● **Provided material**

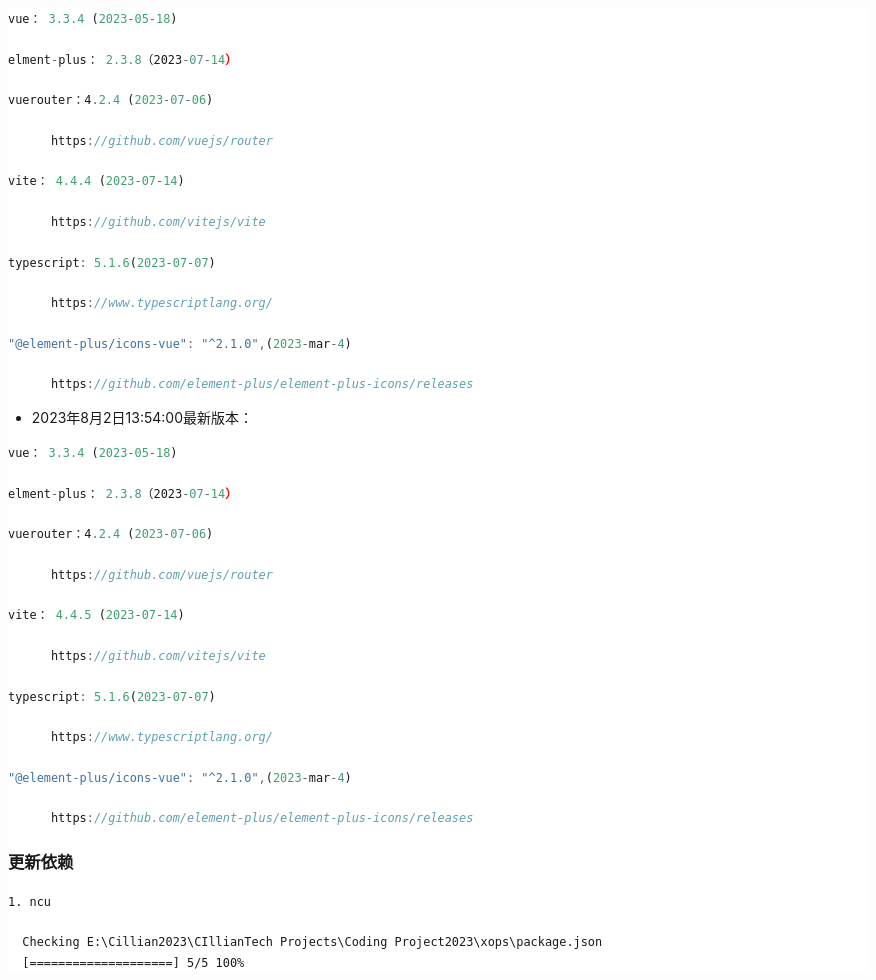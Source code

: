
 ```js
vue： 3.3.4 (2023-05-18)

elment-plus： 2.3.8（2023-07-14）

vuerouter：4.2.4 (2023-07-06)

      https://github.com/vuejs/router

vite： 4.4.4 (2023-07-14)

      https://github.com/vitejs/vite
   
typescript: 5.1.6(2023-07-07)

      https://www.typescriptlang.org/

"@element-plus/icons-vue": "^2.1.0",(2023-mar-4)

      https://github.com/element-plus/element-plus-icons/releases

```
- 2023年8月2日13:54:00最新版本：

```js
vue： 3.3.4 (2023-05-18)

elment-plus： 2.3.8（2023-07-14）

vuerouter：4.2.4 (2023-07-06)

      https://github.com/vuejs/router

vite： 4.4.5 (2023-07-14)

      https://github.com/vitejs/vite
   
typescript: 5.1.6(2023-07-07)

      https://www.typescriptlang.org/

"@element-plus/icons-vue": "^2.1.0",(2023-mar-4)

      https://github.com/element-plus/element-plus-icons/releases

```

### 更新依赖

    1. ncu

      Checking E:\Cillian2023\CIllianTech Projects\Coding Project2023\xops\package.json
      [====================] 5/5 100%
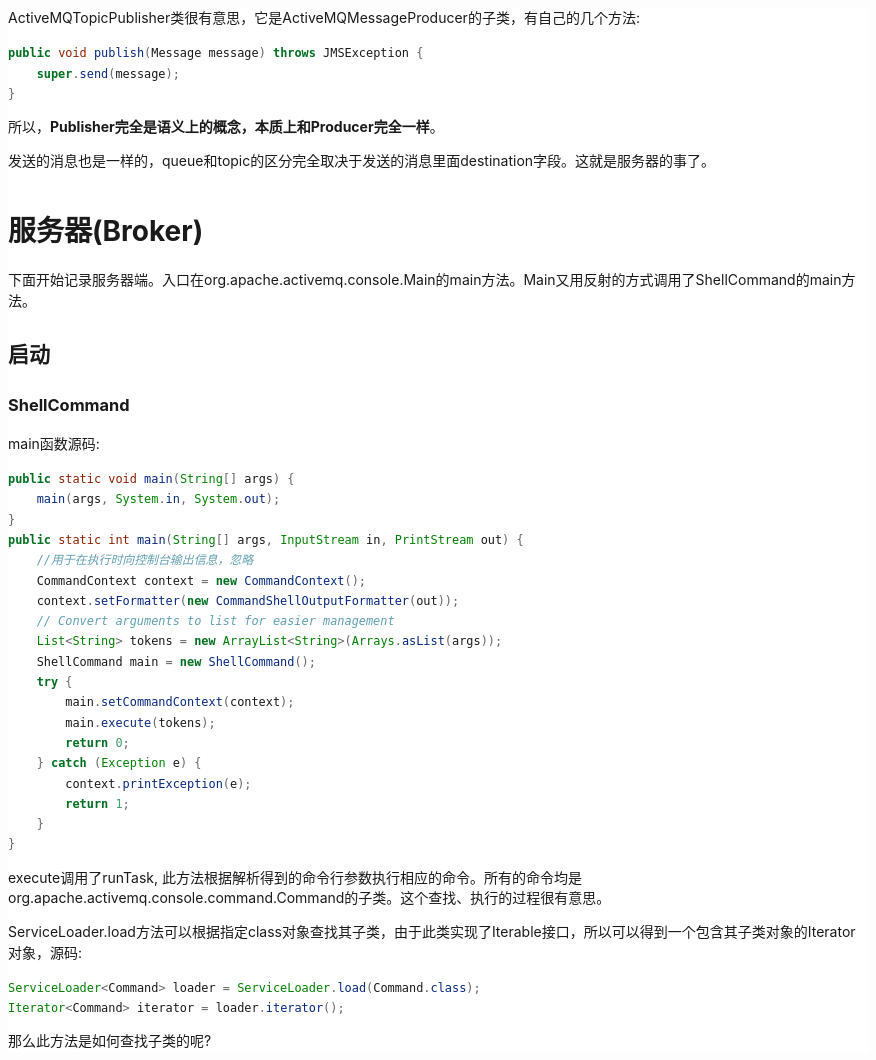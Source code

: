 ActiveMQTopicPublisher类很有意思，它是ActiveMQMessageProducer的子类，有自己的几个方法:

```java
public void publish(Message message) throws JMSException {
	super.send(message);
}
```

所以，**Publisher完全是语义上的概念，本质上和Producer完全一样**。

发送的消息也是一样的，queue和topic的区分完全取决于发送的消息里面destination字段。这就是服务器的事了。

# 服务器(Broker)

下面开始记录服务器端。入口在org.apache.activemq.console.Main的main方法。Main又用反射的方式调用了ShellCommand的main方法。

## 启动

### ShellCommand

main函数源码:

```java
public static void main(String[] args) {
	main(args, System.in, System.out);
}
public static int main(String[] args, InputStream in, PrintStream out) {
  	//用于在执行时向控制台输出信息，忽略
	CommandContext context = new CommandContext();
	context.setFormatter(new CommandShellOutputFormatter(out));
	// Convert arguments to list for easier management
	List<String> tokens = new ArrayList<String>(Arrays.asList(args));
	ShellCommand main = new ShellCommand();
	try {
		main.setCommandContext(context);
		main.execute(tokens);
		return 0;
	} catch (Exception e) {
		context.printException(e);
		return 1;
	}
}
```

execute调用了runTask, 此方法根据解析得到的命令行参数执行相应的命令。所有的命令均是org.apache.activemq.console.command.Command的子类。这个查找、执行的过程很有意思。

ServiceLoader.load方法可以根据指定class对象查找其子类，由于此类实现了Iterable接口，所以可以得到一个包含其子类对象的Iterator对象，源码:

```java
ServiceLoader<Command> loader = ServiceLoader.load(Command.class);
Iterator<Command> iterator = loader.iterator();
```

那么此方法是如何查找子类的呢?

● **What needs to be done**
A verbatim copy of the lines from the one with "# 服务器(Broker)" to the end of the listing is the whole answer.

● **Exercise answer**
# 服务器(Broker)

下面开始记录服务器端。入口在org.apache.activemq.console.Main的main方法。Main又用反射的方式调用了ShellCommand的main方法。

## 启动

### ShellCommand

main函数源码:

```java
public static void main(String[] args) {
	main(args, System.in, System.out);
}
public static int main(String[] args, InputStream in, PrintStream out) {
  	//用于在执行时向控制台输出信息，忽略
	CommandContext context = new CommandContext();
	context.setFormatter(new CommandShellOutputFormatter(out));
	// Convert arguments to list for easier management
	List<String> tokens = new ArrayList<String>(Arrays.asList(args));
	ShellCommand main = new ShellCommand();
	try {
		main.setCommandContext(context);
		main.execute(tokens);
		return 0;
	} catch (Exception e) {
		context.printException(e);
		return 1;
	}
}
```

execute调用了runTask, 此方法根据解析得到的命令行参数执行相应的命令。所有的命令均是org.apache.activemq.console.command.Command的子类。这个查找、执行的过程很有意思。

ServiceLoader.load方法可以根据指定class对象查找其子类，由于此类实现了Iterable接口，所以可以得到一个包含其子类对象的Iterator对象，源码:

```java
ServiceLoader<Command> loader = ServiceLoader.load(Command.class);
Iterator<Command> iterator = loader.iterator();
```

那么此方法是如何查找子类的呢?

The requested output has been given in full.